How to prepare for the sale of your business

As small business owner baby boomers near retirement age, many are looking to sell their businesses. Many are struggling to understand what their business is really worth, why it may not be worth what it was a few years ago and how to time the ultimate sale of the business.

Instead of holding out for a price that others may have been able to sell for a few years ago, business owners should evaluate what they want and what they need for the business, says Scott L. McRill, CPA, a director in transaction advisory services at SS&G.

“If an owner is ready to get out of the business, he or she should to take a hard look at how much they really need to get out of the business to achieve their remaining goals, rather than focusing on what they wish they could get out of the business,” says McRill.

Smart Business spoke with McRill about how to prepare your business for sale.

When selling a business, what do owners need to consider?

Aside from proper preparation for the sale process, owners should consider their remaining life goals and understand how the sale of their business can impact achievement of those goals. In many cases, an owner has a number in mind of what his business is worth or what he wants for the business, but has not thought through how much net cash he would take away from the sale and what that really will allow him to achieve in retirement.

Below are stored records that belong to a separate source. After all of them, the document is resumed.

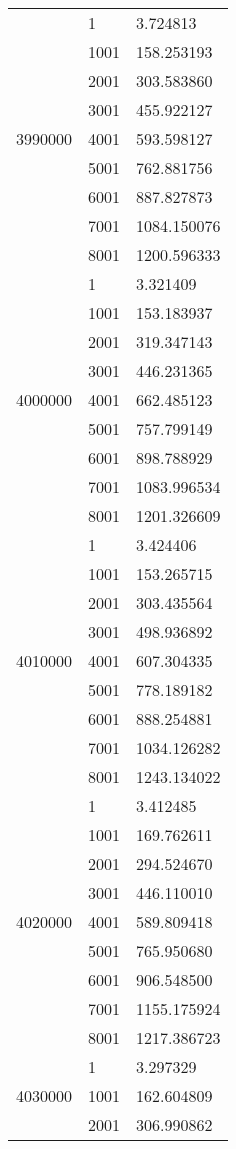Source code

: \begin{table}[htb!]
\begin{tabular}{lll}
\multirow[c]{9}{*}{3990000} & 1 & 3.724813 \\
 & 1001 & 158.253193 \\
 & 2001 & 303.583860 \\
 & 3001 & 455.922127 \\
 & 4001 & 593.598127 \\
 & 5001 & 762.881756 \\
 & 6001 & 887.827873 \\
 & 7001 & 1084.150076 \\
 & 8001 & 1200.596333 \\
\multirow[c]{9}{*}{4000000} & 1 & 3.321409 \\
 & 1001 & 153.183937 \\
 & 2001 & 319.347143 \\
 & 3001 & 446.231365 \\
 & 4001 & 662.485123 \\
 & 5001 & 757.799149 \\
 & 6001 & 898.788929 \\
 & 7001 & 1083.996534 \\
 & 8001 & 1201.326609 \\
\multirow[c]{9}{*}{4010000} & 1 & 3.424406 \\
 & 1001 & 153.265715 \\
 & 2001 & 303.435564 \\
 & 3001 & 498.936892 \\
 & 4001 & 607.304335 \\
 & 5001 & 778.189182 \\
 & 6001 & 888.254881 \\
 & 7001 & 1034.126282 \\
 & 8001 & 1243.134022 \\
\multirow[c]{9}{*}{4020000} & 1 & 3.412485 \\
 & 1001 & 169.762611 \\
 & 2001 & 294.524670 \\
 & 3001 & 446.110010 \\
 & 4001 & 589.809418 \\
 & 5001 & 765.950680 \\
 & 6001 & 906.548500 \\
 & 7001 & 1155.175924 \\
 & 8001 & 1217.386723 \\
\multirow[c]{9}{*}{4030000} & 1 & 3.297329 \\
 & 1001 & 162.604809 \\
 & 2001 & 306.990862 \\

\end{tabular}
\end{table}
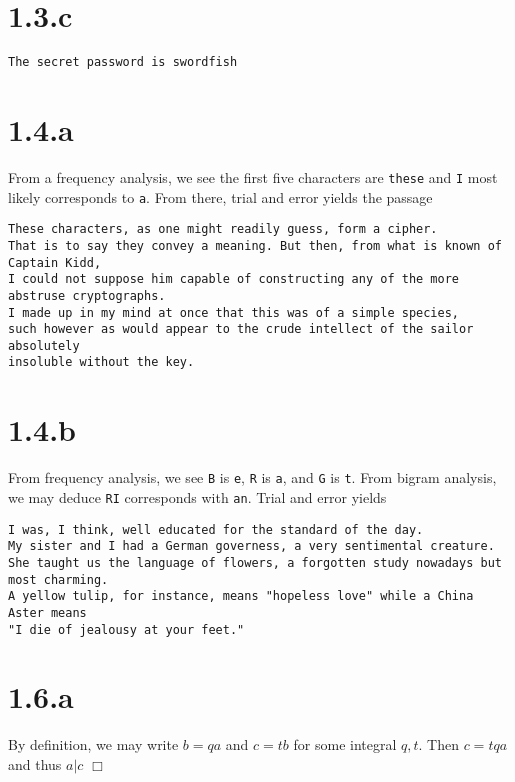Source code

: \documentclass{article}
\newenvironment{myindentpar}[1]
  {\begin{list}{}
          {\setlength{\leftmargin}{#1}}
          \item[]
  }
  {\end{list}}
\begin{document}
\section*{1.3.c}
\verb|The secret password is swordfish|

\section*{1.4.a}
From a frequency analysis, we see the first five characters are \verb|these| and \verb|I| most likely corresponds to \verb|a|. From there, trial and error yields the passage
\begin{myindentpar}{1em}
\verb|These characters, as one might readily guess, form a cipher.|\\
\verb|That is to say they convey a meaning. But then, from what is known of Captain Kidd,|\\
\verb|I could not suppose him capable of constructing any of the more abstruse cryptographs.|\\
\verb|I made up in my mind at once that this was of a simple species,|\\
\verb|such however as would appear to the crude intellect of the sailor absolutely|\\
\verb|insoluble without the key.|
\end{myindentpar}

\section*{1.4.b}
From frequency analysis, we see \verb|B| is \verb|e|, \verb|R| is \verb|a|, and \verb|G| is \verb|t|. From bigram analysis, we may deduce \verb|RI| corresponds with \verb|an|. Trial and error yields
\begin{myindentpar}{1em}
\verb|I was, I think, well educated for the standard of the day.|\\
\verb|My sister and I had a German governess, a very sentimental creature.|\\
\verb|She taught us the language of flowers, a forgotten study nowadays but most charming.|\\
\verb|A yellow tulip, for instance, means "hopeless love" while a China Aster means|\\
\verb|"I die of jealousy at your feet."|
\end{myindentpar}

\section*{1.6.a}
By definition, we may write $b = qa$ and $c = tb$ for some integral $q,t$. Then $c = tqa$ and thus $a|c$ $\Box$
\end{document}
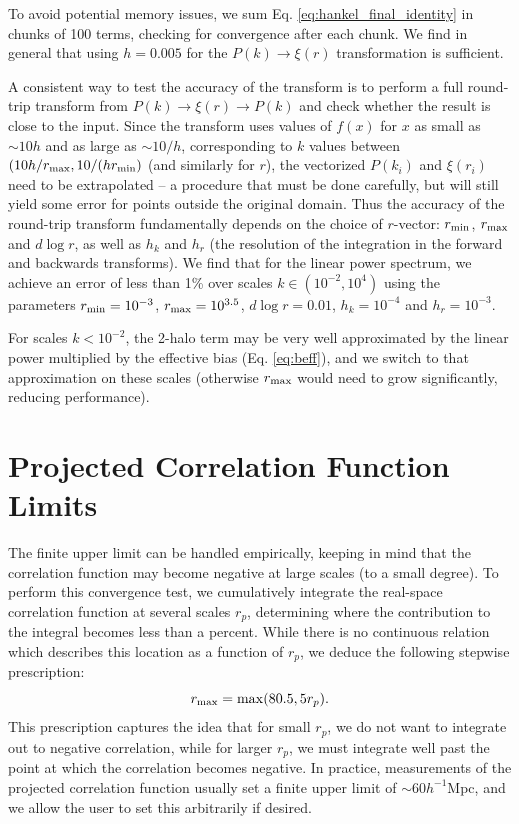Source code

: \documentclass[5p]{elsarticle}
\begin{document}
 To avoid potential memory issues, we sum Eq. \ref{eq:hankel_final_identity} in chunks of 100 terms, checking for convergence after each chunk.
 We find in general that using $h=0.005$ for the $P(k) \rightarrow \xi(r)$ transformation is sufficient. 
 
 A consistent way to test the accuracy of the transform is to perform a full round-trip transform from $P(k) \rightarrow \xi(r) \rightarrow P(k)$ and check whether the result is close to the input.
 Since the transform uses values of $f(x)$ for $x$ as small as $\sim 10h$ and as large as $\sim 10/h$, corresponding to $k$ values between $(10 h / r_{\rm max}, 10/(h r_{\rm min})$ (and similarly for $r$),
 the vectorized $P(k_i)$ and $\xi(r_i)$ need to be extrapolated -- a procedure that must be done carefully, but will still yield some error for points outside the original domain.
 Thus the accuracy of the round-trip transform fundamentally depends on the choice of $r$-vector: $r_{\rm min}$, $r_{\rm max}$ and $d\log r$, as well as $h_k$ and $h_r$ (the resolution of the integration in the forward and backwards transforms). 
 We find that for the linear power spectrum, we achieve an error of less than 1\% over scales $k \in (10^{-2}, 10^4)$ using the parameters $r_{\rm min} = 10^{-3}$, $r_{\rm max} = 10^{3.5}$, $d\log r = 0.01$, $h_k = 10^{-4}$ and $h_r = 10^{-3}$.
 
 For scales $k < 10^{-2}$, the 2-halo term may be very well approximated by the linear power multiplied by the effective bias (Eq. \ref{eq:beff}), and we switch to that approximation on these scales (otherwise $r_{\rm max}$ would need to grow significantly, reducing performance).
 

\section{Projected Correlation Function Limits}
\label{app:proj}
The finite upper limit can be handled empirically, keeping in mind that the correlation function may become negative at large scales (to a small degree). 
To perform this convergence test, we cumulatively integrate the real-space correlation function at several scales $r_p$, determining where the contribution to the integral becomes less than a percent. 
While there is no continuous relation which describes this location as a function of $r_p$, we deduce the following stepwise prescription:
\begin{equation}
	r_{\rm max} = {\rm max}(80.5,5r_p).
\end{equation}
This prescription captures the idea that for small $r_p$, we do not want to integrate out to negative correlation, while for larger $r_p$, we must integrate well past the point at which the correlation becomes negative. In practice, measurements of the projected correlation function usually set a finite upper limit of $\sim 60 h^{-1}$Mpc, and we allow the user to set this arbitrarily if desired.
\end{document}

Some owners might be surprised at the gap between the gross sales price and net cash taken away from the sale of a business and conclude the price is not high enough. Others might learn that they don’t need quite as much as they thought to achieve their goals.

This type of ‘need’ analysis was seldom done in the years leading up to the downturn, as business valuations were generally higher, sellers were generally getting what they wanted for their businesses and if the offer was not high enough in the sellers eyes, they held out for another offer.

Is now a good time to sell a business?

Deal activity moves through cycles over time and we have clearly been in a down cycle over the past couple of years, with a difficult economy, lower business profitability and a difficult lending environment, which all point to lower valuations and lower deal volumes. That being said, we are seeing improvements in business profitability and the lending environment. Many owners are realizing the valuations of a few years ago may not return for some time, so the gap between buyer and seller expectations in terms of value is starting to close.

All of this points toward signs of increasing deal activity in the months and years to come. For a business that has already seen the low point in terms of profitability, now might be a good time to sell in order to avoid some of the uncertainty in Washington regarding future tax rates. This of course has to be balanced with many other factors, including future profitability of the business and potential increases in business valuation, which could offset the tax uncertainty.